[Data items]

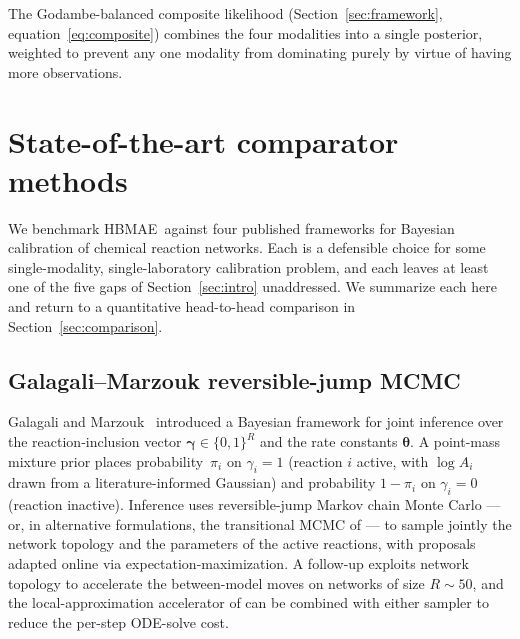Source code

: \documentclass[12pt]{article}
\theoremstyle{plain}
\theoremstyle{definition}
\theoremstyle{remark}
\newcommand{\HBMAE}{HBMAE\xspace}
\begin{document}
The Godambe-balanced composite likelihood
(Section~\ref{sec:framework}, equation~\eqref{eq:composite}) combines the
four modalities into a single posterior, weighted to prevent any one
modality from dominating purely by virtue of having more observations.

\section{State-of-the-art comparator methods}\label{sec:sota}

We benchmark \HBMAE\ against four published frameworks for Bayesian calibration
of chemical reaction networks.  Each is a defensible choice for some
single-modality, single-laboratory calibration problem, and each leaves at
least one of the five gaps of Section~\ref{sec:intro} unaddressed.  We
summarize each here and return to a quantitative head-to-head comparison in
Section~\ref{sec:comparison}.

\subsection{Galagali--Marzouk reversible-jump MCMC}\label{sec:sota:gm}

Galagali and Marzouk~\citep{GalagaliMarzouk2015} introduced a Bayesian
framework for joint inference over the reaction-inclusion vector
$\boldsymbol\gamma\in\{0,1\}^R$ and the rate constants
$\boldsymbol{\theta}$.  A point-mass mixture prior places probability~$\pi_i$
on $\gamma_i=1$ (reaction $i$ active, with $\log A_i$ drawn from a
literature-informed Gaussian) and probability $1-\pi_i$ on $\gamma_i=0$
(reaction inactive).  Inference uses reversible-jump Markov chain Monte
Carlo \citep{Green1995} --- or, in alternative formulations, the
transitional MCMC of \citet{ChingChen2007} --- to sample jointly the
network topology and the parameters of the active reactions, with
proposals adapted online via expectation-maximization.  A
follow-up \citep{GalagaliMarzouk2019} exploits network topology to
accelerate the between-model moves on networks of size $R\sim 50$, and the
local-approximation accelerator of \citet{ConradMarzouk2016} can be
combined with either sampler to reduce the per-step ODE-solve cost.
\end{document}
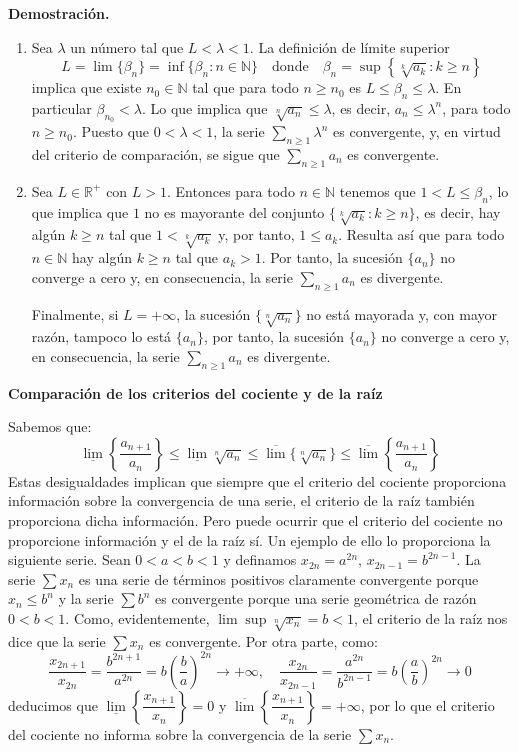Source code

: \documentclass[10pt,a4paper]{article}
\begin{document}
	\textbf{Demostración. }
	\begin{enumerate}[label = \alph*)]
		\item Sea $\lambda$ un número tal que $L < \lambda < 1$. La definición de límite superior
		$$L = \lim\{\beta_n\} = \inf\{\beta_n:n \in \mathbb{N}\} \quad \text{donde} \quad \beta_n = \sup\left\{\sqrt[k]{a_k}: k \geq n\right\}$$
		implica que existe $n_0 \in \mathbb{N}$ tal que para todo $n \geq n_0$ es $L \leq \beta_n \leq \lambda$. En particular $\beta_{n_0} < \lambda$. Lo que implica que $\sqrt[n]{a_n} \leq \lambda$, es decir, $a_n \leq \lambda ^n$, para todo $n \geq n_0$. Puesto que $0 < \lambda < 1$, la serie $\displaystyle \sum_{n \geq 1} \lambda ^n $ es convergente, y, en virtud del criterio de comparación, se sigue que $\displaystyle \sum_{n \geq 1} a_n$ es convergente.
		\item Sea $L \in \mathbb{R}^+$ con $L > 1$. Entonces para todo $n \in \mathbb{N}$ tenemos que $1 < L \leq \beta_n$, lo que implica que $1$ no es mayorante del conjunto $\{\sqrt[k]{a_k}:k \geq n\}$, es decir, hay algún $k \geq n$ tal que $1 < \sqrt[k]{a_k}$ y, por tanto, $1 \leq a_k$. Resulta así que para todo $n \in \mathbb{N}$ hay algún $k \geq n$ tal que $a_k > 1$. Por tanto, la sucesión $\{a_n\}$ no converge a cero y, en consecuencia, la serie $\displaystyle \sum_{n \geq 1} a_n$ es divergente.
		
		Finalmente, si $L = + \infty$, la sucesión $\{\sqrt[n]{a_n}\}$ no está mayorada y, con mayor razón, tampoco lo está $\{a_n\}$, por tanto, la sucesión $\{a_n\}$ no converge a cero y, en consecuencia, la serie $\displaystyle \sum_{n \geq 1}a_n$ es divergente.
	\end{enumerate}
	
	\textbf{\Large{Comparación de los criterios del cociente y de la raíz}}
	
	Sabemos que:
	$$\underline\lim\left\{\dfrac{a_{n+1}}{a_n}\right\} \leq \underline\lim{\sqrt[n]{a_n}} \leq \overline\lim\{\sqrt[n]{a_n}\} \leq \overline\lim\left\{\dfrac{a_{n+1}}{a_n}\right\}$$
	Estas desigualdades implican que siempre que el criterio del cociente proporciona información	sobre la convergencia de una serie, el criterio de la raíz también proporciona dicha información. Pero puede ocurrir que el criterio del cociente no proporcione información y el de la raíz sí. Un
	ejemplo de ello lo proporciona la siguiente serie. Sean $0 < a < b < 1$ y definamos $x_{2n} = a^{2n}$, $x_{2n-1} = b^{2n-1}$. La serie $\sum x_n$ es una serie de términos positivos claramente convergente porque $x_n \leq b^n$ y la serie $\sum b^n$ es convergente porque una serie geométrica de razón $0 < b < 1$. Como, evidentemente, $\lim \sup \sqrt[n]{x_n} = b < 1$, el criterio de la raíz nos dice que la serie $\sum x_n$ es convergente. Por otra parte, como:
	$$\dfrac{x_{2n+1}}{x_{2n}} = \dfrac{b^{2n+1}}{a^{2n}} = b \left(\dfrac{b}{a}\right) ^{2n} \rightarrow + \infty, \quad \dfrac{x_{2n}}{x_{2n-1}} = \dfrac{a^{2n}}{b^{2n-1}} = b \left(\dfrac{a}{b}\right)^{2n} \rightarrow 0$$
	deducimos que $\underline{\lim} \left\{\dfrac{x_{n+1}}{x_n}\right\} = 0$ y $\overline{\lim} \left\{\dfrac{x_{n+1}}{x_n}\right\} = + \infty$, por lo que el criterio del cociente no informa sobre la convergencia de la serie $\sum x_n$.
	
\end{document}
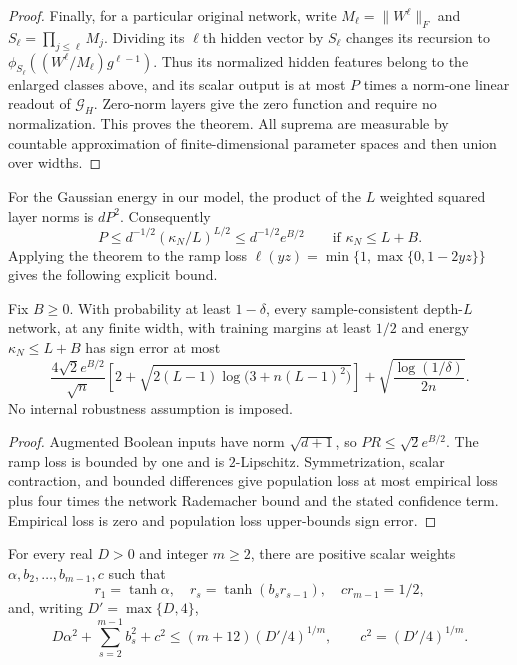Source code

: \begin{proof}
Finally, for a particular original network, write
$M_\ell=\|W^\ell\|_F$ and $S_\ell=\prod_{j\le\ell}M_j$.
Dividing its $\ell$th hidden vector by $S_\ell$ changes its recursion to
$\phi_{S_\ell}((W^\ell/M_\ell)g^{\ell-1})$.
Thus its normalized hidden features belong to the enlarged classes above,
and its scalar output is at most $P$ times a norm-one linear readout of
$\mathcal G_H$. Zero-norm layers give the zero function and require no
normalization. This proves the theorem. All suprema are measurable by
countable approximation of finite-dimensional parameter spaces and then
union over widths.
\end{proof}

For the Gaussian energy in our model, the product of the $L$ weighted
squared layer norms is $dP^2$. Consequently
\[
 P\le d^{-1/2}(\kappa_N/L)^{L/2}
 \le d^{-1/2}e^{B/2}\qquad\text{if }\kappa_N\le L+B.
\]
Applying the theorem to the ramp loss
$\ell(yz)=\min\{1,\max\{0,1-2yz\}\}$ gives the following explicit bound.

\begin{corollary}\label{cor:excess-risk}
Fix $B\ge0$. With probability at least $1-\delta$, every sample-consistent
depth-$L$ network, at any finite width, with training margins at least $1/2$
and energy $\kappa_N\le L+B$ has sign error at most
\[
 \frac{4\sqrt2 e^{B/2}}{\sqrt n}
 \left[2+\sqrt{2(L-1)\log\bigl(3+n(L-1)^2\bigr)}\right]
 +\sqrt{\frac{\log(1/\delta)}{2n}}.
\]
No internal robustness assumption is imposed.
\end{corollary}

\begin{proof}
Augmented Boolean inputs have norm $\sqrt{d+1}$, so $PR\le\sqrt2e^{B/2}$.
The ramp loss is bounded by one and is $2$-Lipschitz. Symmetrization,
scalar contraction, and bounded differences give population loss at most
empirical loss plus four times the network Rademacher bound and the
stated confidence term. Empirical loss is zero and population loss
upper-bounds sign error.
\end{proof}

\begin{lemma}\label{lem:scalar-transmission}
For every real $D>0$ and integer $m\ge2$, there are positive scalar weights
$\alpha,b_2,\ldots,b_{m-1},c$ such that
\[
 r_1=\tanh\alpha,\quad r_s=\tanh(b_s r_{s-1}),\quad
 cr_{m-1}=1/2,
\]
and, writing $D'=\max\{D,4\}$,
\[
 D\alpha^2+\sum_{s=2}^{m-1}b_s^2+c^2
 \le(m+12)(D'/4)^{1/m},\qquad c^2=(D'/4)^{1/m}.
\]
\end{lemma}

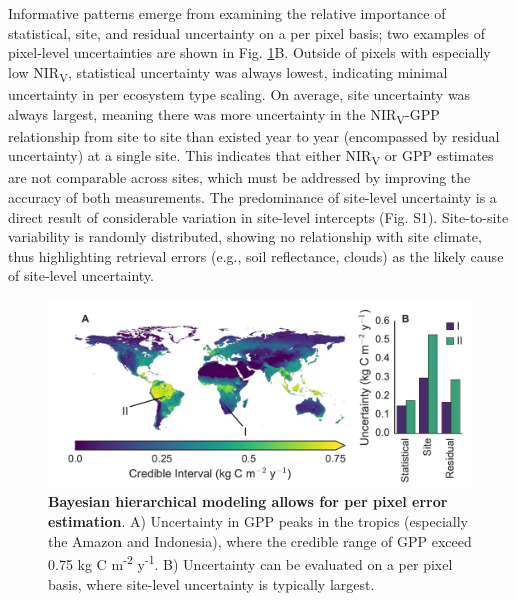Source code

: \documentclass[10pt,letterpaper]{article}
\begin{document}
Informative patterns emerge from examining the relative importance of statistical, site, and residual uncertainty on a per pixel basis; two examples of pixel-level uncertainties are shown in Fig. \ref{fig:uncertainty_map}B. Outside of pixels with especially low NIR\textsubscript{V}, statistical uncertainty was always lowest, indicating minimal uncertainty in per ecosystem type scaling.  On average, site uncertainty was always largest, meaning there was more uncertainty in the NIR\textsubscript{V}-GPP relationship from site to site than existed year to year (encompassed by residual uncertainty) at a single site. This indicates that either NIR\textsubscript{V} or GPP estimates are not comparable across sites, which must be addressed by improving the accuracy of both measurements. The predominance of site-level uncertainty is a direct result of considerable variation in site-level intercepts (Fig. S1). Site-to-site variability is randomly distributed, showing no relationship with site climate, thus highlighting retrieval errors (e.g., soil reflectance, clouds) as the likely cause of site-level uncertainty.

\begin{figure}
    \centering
    \includegraphics[width=\textwidth, keepaspectratio]{figure_uncertainty_area.pdf}
    \caption{\textbf{Bayesian hierarchical modeling allows for per pixel error estimation}. A) Uncertainty in GPP peaks in the tropics (especially the Amazon and Indonesia), where the credible range of GPP exceed 0.75 kg C m\textsuperscript{-2} y\textsuperscript{-1}. B) Uncertainty can be evaluated on a per pixel basis, where  site-level uncertainty is typically largest.}
    \label{fig:uncertainty_map}
\end{figure}
\end{document}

### WHAT TO WORK ON
Filter the records above, keeping each line that contains the word "population".

### YOUR RESPONSE
scalar contraction, and bounded differences give population loss at most
stated confidence term. Empirical loss is zero and population loss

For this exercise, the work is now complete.